=== Section Start ===
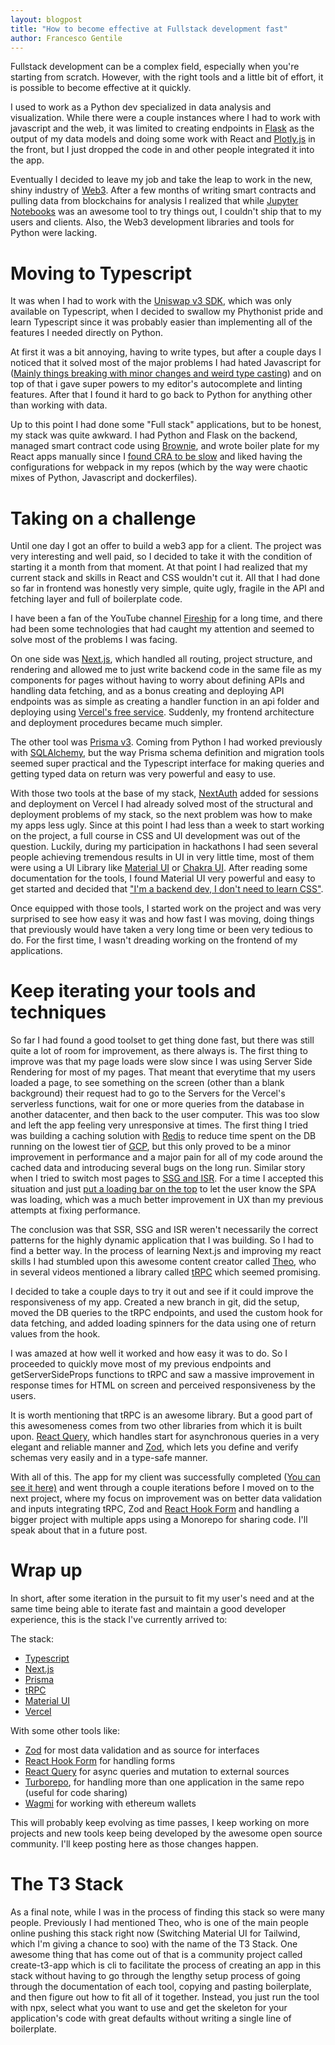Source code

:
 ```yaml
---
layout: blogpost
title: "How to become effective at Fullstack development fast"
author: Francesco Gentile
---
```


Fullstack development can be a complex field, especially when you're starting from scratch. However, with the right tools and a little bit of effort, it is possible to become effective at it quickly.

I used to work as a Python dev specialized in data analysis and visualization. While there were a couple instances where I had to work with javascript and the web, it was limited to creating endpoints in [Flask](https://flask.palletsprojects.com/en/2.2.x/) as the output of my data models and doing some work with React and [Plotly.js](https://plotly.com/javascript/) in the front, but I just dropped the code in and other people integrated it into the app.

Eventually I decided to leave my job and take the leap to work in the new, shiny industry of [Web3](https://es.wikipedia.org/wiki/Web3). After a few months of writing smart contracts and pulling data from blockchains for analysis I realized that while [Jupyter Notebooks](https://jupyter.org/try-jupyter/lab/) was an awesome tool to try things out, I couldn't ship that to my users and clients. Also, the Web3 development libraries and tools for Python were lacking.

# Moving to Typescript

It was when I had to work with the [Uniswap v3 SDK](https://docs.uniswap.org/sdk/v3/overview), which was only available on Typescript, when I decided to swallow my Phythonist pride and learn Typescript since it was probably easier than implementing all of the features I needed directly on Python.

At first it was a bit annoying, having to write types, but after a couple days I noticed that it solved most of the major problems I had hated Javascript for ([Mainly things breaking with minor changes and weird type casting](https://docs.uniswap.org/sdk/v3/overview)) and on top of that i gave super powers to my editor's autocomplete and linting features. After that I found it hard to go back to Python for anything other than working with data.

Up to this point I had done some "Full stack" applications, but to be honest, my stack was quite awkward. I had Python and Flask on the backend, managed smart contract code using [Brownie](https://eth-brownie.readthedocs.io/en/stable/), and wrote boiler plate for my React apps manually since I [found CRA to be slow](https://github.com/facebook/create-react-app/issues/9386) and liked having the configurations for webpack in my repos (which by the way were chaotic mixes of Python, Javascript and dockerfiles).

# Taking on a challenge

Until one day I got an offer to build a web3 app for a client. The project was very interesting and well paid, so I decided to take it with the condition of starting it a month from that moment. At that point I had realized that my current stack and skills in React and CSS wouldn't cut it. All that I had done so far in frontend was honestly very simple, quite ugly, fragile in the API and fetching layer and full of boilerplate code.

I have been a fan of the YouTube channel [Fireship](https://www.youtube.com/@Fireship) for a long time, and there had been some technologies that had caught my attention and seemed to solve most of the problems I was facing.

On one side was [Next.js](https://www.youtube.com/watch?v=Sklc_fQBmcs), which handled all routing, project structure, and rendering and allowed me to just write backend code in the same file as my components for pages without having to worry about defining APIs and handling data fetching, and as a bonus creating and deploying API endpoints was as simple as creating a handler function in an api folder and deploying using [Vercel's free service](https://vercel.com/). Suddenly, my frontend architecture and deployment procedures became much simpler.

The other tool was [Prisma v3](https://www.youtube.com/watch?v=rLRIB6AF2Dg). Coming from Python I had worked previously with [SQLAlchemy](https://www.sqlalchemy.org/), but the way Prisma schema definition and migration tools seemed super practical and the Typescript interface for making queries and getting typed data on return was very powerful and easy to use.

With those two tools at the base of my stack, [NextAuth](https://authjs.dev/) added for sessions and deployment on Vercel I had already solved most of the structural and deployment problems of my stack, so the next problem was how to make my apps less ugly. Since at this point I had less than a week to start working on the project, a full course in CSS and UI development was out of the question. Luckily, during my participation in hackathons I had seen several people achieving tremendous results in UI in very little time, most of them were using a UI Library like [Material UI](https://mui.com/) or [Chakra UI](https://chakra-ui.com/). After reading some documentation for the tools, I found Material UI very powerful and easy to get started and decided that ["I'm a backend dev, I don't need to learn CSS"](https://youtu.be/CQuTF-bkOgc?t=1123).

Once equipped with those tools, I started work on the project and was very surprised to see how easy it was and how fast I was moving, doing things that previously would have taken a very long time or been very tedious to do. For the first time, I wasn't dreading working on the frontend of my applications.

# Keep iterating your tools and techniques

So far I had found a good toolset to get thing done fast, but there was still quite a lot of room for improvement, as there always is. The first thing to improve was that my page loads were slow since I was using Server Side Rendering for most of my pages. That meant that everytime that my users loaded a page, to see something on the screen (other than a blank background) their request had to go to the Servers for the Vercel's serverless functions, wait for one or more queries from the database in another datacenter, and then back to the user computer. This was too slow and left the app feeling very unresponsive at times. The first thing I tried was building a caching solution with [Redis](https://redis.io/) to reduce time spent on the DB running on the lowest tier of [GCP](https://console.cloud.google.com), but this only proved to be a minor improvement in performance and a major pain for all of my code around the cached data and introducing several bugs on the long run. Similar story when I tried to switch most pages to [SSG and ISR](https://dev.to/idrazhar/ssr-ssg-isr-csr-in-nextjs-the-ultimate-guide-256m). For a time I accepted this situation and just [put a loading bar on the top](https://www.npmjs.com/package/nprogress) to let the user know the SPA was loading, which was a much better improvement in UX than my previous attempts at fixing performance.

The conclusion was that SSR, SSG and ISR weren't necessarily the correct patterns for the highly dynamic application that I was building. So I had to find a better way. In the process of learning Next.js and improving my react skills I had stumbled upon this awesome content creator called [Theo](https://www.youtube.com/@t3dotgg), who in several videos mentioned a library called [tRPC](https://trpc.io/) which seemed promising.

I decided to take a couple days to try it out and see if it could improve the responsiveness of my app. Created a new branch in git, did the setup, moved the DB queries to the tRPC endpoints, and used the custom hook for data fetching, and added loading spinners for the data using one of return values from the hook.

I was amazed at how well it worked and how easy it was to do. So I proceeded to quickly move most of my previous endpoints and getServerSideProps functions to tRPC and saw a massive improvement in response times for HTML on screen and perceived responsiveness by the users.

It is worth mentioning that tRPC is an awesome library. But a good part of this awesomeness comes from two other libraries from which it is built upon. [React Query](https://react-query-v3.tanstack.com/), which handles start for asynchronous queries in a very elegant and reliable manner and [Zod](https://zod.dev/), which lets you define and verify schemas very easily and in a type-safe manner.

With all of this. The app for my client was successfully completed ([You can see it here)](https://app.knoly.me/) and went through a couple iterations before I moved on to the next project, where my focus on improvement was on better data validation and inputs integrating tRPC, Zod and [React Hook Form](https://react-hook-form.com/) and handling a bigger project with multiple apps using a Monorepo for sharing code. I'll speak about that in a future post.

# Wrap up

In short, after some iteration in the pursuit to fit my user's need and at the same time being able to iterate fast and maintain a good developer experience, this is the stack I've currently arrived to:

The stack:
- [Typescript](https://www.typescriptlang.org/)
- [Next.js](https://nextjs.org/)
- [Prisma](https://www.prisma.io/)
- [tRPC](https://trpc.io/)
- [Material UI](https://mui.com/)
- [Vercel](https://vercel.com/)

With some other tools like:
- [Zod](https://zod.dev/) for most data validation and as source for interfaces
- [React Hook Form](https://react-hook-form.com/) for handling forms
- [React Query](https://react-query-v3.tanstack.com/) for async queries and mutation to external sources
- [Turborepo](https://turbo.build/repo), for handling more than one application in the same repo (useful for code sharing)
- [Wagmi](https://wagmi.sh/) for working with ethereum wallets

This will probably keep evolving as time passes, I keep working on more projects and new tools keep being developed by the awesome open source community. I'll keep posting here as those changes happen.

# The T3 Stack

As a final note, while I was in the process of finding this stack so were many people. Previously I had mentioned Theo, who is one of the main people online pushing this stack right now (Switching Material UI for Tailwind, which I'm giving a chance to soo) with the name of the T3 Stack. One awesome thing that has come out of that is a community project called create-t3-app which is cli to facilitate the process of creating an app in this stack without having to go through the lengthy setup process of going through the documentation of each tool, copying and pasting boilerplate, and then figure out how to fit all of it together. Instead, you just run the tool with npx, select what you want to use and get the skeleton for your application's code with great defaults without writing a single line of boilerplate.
=== Section End ===
=== Section Start ===
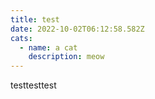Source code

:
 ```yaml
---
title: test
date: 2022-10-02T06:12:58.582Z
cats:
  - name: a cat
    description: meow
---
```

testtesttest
=== Section End ===
Assignment » Write down exactly the span of lines above from the one containing "Up to this point" to the one containing "On one side", both ends included.

Task result »
Up to this point I had done some "Full stack" applications, but to be honest, my stack was quite awkward. I had Python and Flask on the backend, managed smart contract code using [Brownie](https://eth-brownie.readthedocs.io/en/stable/), and wrote boiler plate for my React apps manually since I [found CRA to be slow](https://github.com/facebook/create-react-app/issues/9386) and liked having the configurations for webpack in my repos (which by the way were chaotic mixes of Python, Javascript and dockerfiles).

# Taking on a challenge

Until one day I got an offer to build a web3 app for a client. The project was very interesting and well paid, so I decided to take it with the condition of starting it a month from that moment. At that point I had realized that my current stack and skills in React and CSS wouldn't cut it. All that I had done so far in frontend was honestly very simple, quite ugly, fragile in the API and fetching layer and full of boilerplate code.

I have been a fan of the YouTube channel [Fireship](https://www.youtube.com/@Fireship) for a long time, and there had been some technologies that had caught my attention and seemed to solve most of the problems I was facing.

On one side was [Next.js](https://www.youtube.com/watch?v=Sklc_fQBmcs), which handled all routing, project structure, and rendering and allowed me to just write backend code in the same file as my components for pages without having to worry about defining APIs and handling data fetching, and as a bonus creating and deploying API endpoints was as simple as creating a handler function in an api folder and deploying using [Vercel's free service](https://vercel.com/). Suddenly, my frontend architecture and deployment procedures became much simpler.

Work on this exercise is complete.